[Stored data entries]
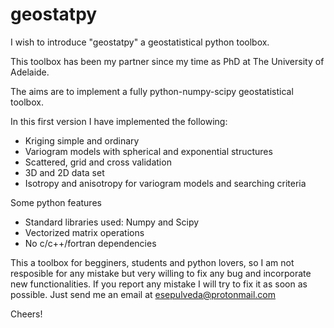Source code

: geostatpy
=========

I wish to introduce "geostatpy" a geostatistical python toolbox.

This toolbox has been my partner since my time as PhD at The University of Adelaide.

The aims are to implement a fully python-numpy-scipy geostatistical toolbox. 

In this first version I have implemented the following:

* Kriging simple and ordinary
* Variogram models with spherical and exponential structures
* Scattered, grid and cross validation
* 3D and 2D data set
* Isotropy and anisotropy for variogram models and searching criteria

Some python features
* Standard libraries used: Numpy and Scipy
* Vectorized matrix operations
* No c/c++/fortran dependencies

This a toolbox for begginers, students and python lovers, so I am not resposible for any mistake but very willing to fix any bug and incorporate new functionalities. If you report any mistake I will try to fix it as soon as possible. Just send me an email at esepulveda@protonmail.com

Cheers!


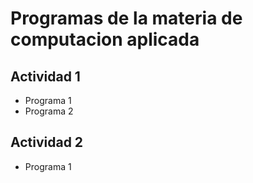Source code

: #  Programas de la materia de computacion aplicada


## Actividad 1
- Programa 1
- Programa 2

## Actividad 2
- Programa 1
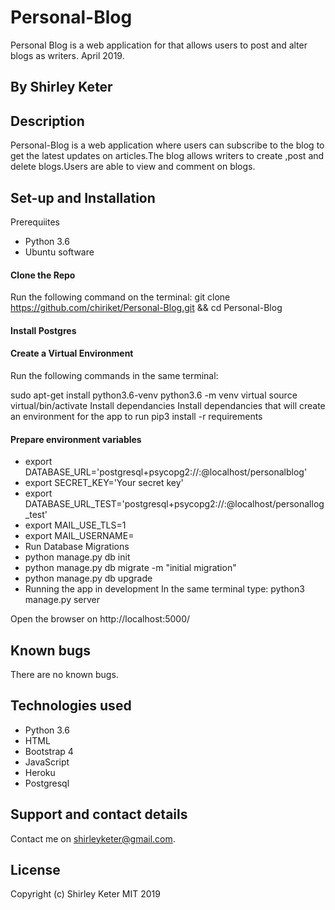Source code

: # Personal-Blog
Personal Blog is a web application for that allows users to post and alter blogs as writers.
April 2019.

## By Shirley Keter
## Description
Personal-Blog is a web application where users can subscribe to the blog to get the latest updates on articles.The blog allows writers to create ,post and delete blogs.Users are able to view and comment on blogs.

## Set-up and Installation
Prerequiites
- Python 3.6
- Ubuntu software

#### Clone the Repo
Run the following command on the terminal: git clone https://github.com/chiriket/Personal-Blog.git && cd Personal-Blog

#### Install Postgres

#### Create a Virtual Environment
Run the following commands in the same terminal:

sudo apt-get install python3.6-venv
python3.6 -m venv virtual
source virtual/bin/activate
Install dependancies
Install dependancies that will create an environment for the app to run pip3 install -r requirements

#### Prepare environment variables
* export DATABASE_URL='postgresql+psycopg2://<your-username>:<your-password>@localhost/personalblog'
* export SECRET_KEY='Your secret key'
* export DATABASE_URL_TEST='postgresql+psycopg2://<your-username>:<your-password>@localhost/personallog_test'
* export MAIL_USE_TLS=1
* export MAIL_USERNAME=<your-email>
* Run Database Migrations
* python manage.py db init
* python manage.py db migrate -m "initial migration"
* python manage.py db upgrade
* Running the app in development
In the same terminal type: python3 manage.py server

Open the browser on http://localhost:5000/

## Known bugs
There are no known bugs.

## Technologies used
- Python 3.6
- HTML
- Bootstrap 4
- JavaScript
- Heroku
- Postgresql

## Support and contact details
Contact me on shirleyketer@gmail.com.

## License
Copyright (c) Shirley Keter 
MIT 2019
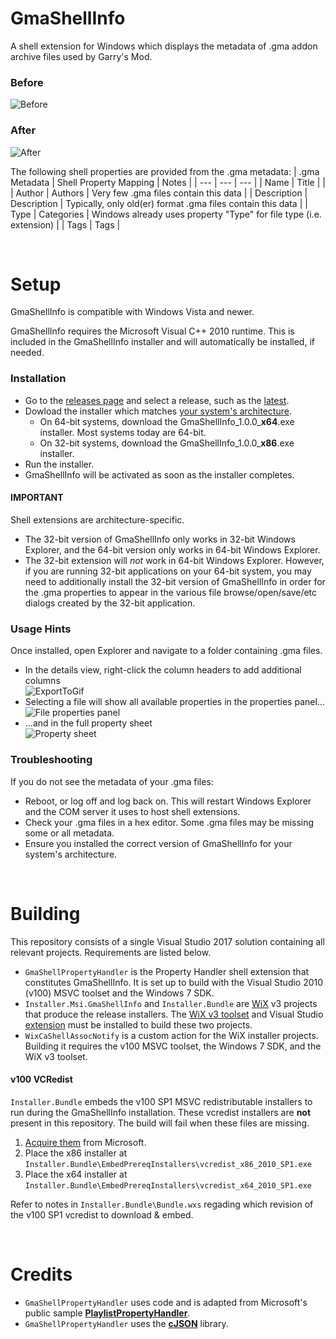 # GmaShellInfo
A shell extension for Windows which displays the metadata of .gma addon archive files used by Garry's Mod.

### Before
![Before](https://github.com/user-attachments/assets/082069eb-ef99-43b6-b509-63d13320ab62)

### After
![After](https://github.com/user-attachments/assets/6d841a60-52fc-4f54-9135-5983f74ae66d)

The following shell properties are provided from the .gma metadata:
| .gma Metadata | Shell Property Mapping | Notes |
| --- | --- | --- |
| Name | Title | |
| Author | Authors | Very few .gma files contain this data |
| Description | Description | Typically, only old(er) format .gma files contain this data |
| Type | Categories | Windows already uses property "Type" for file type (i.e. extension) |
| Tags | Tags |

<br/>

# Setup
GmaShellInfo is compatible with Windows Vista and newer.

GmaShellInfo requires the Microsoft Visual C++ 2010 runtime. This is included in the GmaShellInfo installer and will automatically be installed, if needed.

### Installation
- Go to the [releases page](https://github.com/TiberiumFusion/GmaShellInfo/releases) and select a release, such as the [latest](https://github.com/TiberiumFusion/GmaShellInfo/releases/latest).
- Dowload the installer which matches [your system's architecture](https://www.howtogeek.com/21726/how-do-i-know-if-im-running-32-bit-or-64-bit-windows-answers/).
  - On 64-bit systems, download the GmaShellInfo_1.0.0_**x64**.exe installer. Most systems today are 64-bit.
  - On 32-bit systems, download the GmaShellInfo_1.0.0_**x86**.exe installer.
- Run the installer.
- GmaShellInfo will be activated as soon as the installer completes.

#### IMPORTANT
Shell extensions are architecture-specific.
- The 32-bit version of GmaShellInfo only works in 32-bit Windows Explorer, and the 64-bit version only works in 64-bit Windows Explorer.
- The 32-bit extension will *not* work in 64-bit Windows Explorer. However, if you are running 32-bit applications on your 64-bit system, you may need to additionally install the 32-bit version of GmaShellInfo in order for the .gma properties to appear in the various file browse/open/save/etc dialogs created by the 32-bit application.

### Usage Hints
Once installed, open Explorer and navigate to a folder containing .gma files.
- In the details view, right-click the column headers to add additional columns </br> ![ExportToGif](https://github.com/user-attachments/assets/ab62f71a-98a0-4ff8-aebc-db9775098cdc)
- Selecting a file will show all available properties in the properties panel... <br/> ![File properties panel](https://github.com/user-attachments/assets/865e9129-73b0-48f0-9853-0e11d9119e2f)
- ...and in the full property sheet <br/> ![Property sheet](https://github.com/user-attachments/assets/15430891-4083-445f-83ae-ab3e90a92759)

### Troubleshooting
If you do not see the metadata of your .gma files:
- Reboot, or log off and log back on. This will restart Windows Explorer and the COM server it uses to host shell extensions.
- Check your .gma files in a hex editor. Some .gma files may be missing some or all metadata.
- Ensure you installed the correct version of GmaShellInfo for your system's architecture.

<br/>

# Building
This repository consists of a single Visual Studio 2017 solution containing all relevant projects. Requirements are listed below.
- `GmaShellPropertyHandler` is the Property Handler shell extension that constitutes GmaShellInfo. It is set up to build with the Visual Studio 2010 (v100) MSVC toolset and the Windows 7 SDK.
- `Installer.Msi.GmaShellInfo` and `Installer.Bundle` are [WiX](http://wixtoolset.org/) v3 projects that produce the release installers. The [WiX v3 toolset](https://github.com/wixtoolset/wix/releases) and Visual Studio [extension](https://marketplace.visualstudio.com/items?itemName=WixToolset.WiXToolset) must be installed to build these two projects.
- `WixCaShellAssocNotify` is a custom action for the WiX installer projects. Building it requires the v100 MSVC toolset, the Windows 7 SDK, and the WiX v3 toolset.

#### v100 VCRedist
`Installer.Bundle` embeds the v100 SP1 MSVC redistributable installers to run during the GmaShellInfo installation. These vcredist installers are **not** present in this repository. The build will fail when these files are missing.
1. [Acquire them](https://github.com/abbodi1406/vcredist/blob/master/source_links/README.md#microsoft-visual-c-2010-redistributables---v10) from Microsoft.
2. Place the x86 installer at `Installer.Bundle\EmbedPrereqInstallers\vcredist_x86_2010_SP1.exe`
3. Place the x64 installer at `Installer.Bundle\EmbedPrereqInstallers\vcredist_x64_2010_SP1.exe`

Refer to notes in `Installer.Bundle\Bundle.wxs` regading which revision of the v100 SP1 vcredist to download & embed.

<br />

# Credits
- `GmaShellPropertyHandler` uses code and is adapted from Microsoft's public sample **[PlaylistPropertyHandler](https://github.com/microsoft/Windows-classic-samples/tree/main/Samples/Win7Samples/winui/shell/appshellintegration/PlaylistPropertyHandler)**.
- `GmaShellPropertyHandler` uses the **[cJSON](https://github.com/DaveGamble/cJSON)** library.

* * *

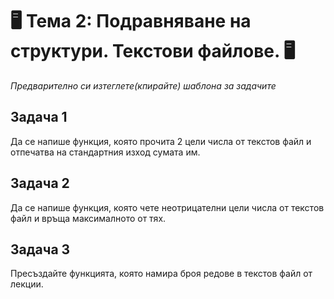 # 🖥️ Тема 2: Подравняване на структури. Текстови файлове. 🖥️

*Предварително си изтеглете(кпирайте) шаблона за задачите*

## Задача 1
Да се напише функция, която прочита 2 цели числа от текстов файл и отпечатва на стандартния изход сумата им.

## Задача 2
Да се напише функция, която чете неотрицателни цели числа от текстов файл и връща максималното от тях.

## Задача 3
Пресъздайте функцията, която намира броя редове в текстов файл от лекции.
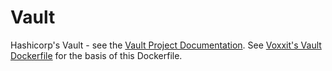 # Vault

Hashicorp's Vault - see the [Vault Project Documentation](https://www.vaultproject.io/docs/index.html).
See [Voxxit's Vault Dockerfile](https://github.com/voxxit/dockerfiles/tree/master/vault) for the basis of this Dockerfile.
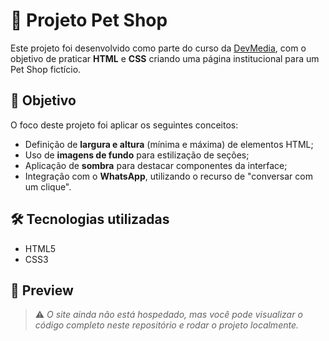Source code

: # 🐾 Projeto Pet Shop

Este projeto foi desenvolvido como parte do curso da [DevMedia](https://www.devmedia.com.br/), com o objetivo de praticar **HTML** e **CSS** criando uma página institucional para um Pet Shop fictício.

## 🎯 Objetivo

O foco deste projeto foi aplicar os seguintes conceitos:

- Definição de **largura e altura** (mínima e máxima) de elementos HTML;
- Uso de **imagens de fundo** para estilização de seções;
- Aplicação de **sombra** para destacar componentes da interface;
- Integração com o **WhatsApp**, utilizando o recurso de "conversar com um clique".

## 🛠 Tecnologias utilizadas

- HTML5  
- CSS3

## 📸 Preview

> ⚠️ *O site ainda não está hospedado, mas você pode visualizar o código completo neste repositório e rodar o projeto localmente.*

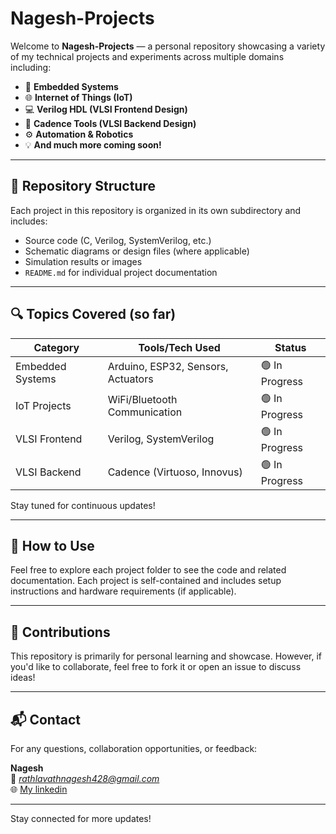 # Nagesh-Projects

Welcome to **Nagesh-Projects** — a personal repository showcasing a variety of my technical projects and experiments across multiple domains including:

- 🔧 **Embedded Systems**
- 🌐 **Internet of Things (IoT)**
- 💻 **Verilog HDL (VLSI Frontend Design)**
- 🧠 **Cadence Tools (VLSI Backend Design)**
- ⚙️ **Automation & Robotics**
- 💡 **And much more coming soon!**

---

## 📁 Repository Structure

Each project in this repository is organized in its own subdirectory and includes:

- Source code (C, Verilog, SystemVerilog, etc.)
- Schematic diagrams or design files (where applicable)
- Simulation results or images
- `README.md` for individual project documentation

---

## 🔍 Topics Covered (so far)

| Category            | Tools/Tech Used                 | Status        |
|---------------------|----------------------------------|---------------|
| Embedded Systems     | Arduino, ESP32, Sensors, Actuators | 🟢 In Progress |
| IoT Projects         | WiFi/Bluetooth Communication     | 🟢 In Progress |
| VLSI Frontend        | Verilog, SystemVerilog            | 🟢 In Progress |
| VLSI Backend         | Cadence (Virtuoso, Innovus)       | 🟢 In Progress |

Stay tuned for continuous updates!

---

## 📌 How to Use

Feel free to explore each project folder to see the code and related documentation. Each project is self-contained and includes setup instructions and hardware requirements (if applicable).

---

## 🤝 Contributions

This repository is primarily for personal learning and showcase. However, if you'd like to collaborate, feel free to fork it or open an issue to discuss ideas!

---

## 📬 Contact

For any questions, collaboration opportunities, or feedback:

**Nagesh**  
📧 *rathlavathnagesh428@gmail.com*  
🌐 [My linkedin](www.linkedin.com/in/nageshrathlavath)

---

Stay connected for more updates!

● Task to complete: What lines above contain the word "VLSI"? Return each such line.

● Answer box:
- 💻 **Verilog HDL (VLSI Frontend Design)**
- 🧠 **Cadence Tools (VLSI Backend Design)**
| VLSI Frontend        | Verilog, SystemVerilog            | 🟢 In Progress |
| VLSI Backend         | Cadence (Virtuoso, Innovus)       | 🟢 In Progress |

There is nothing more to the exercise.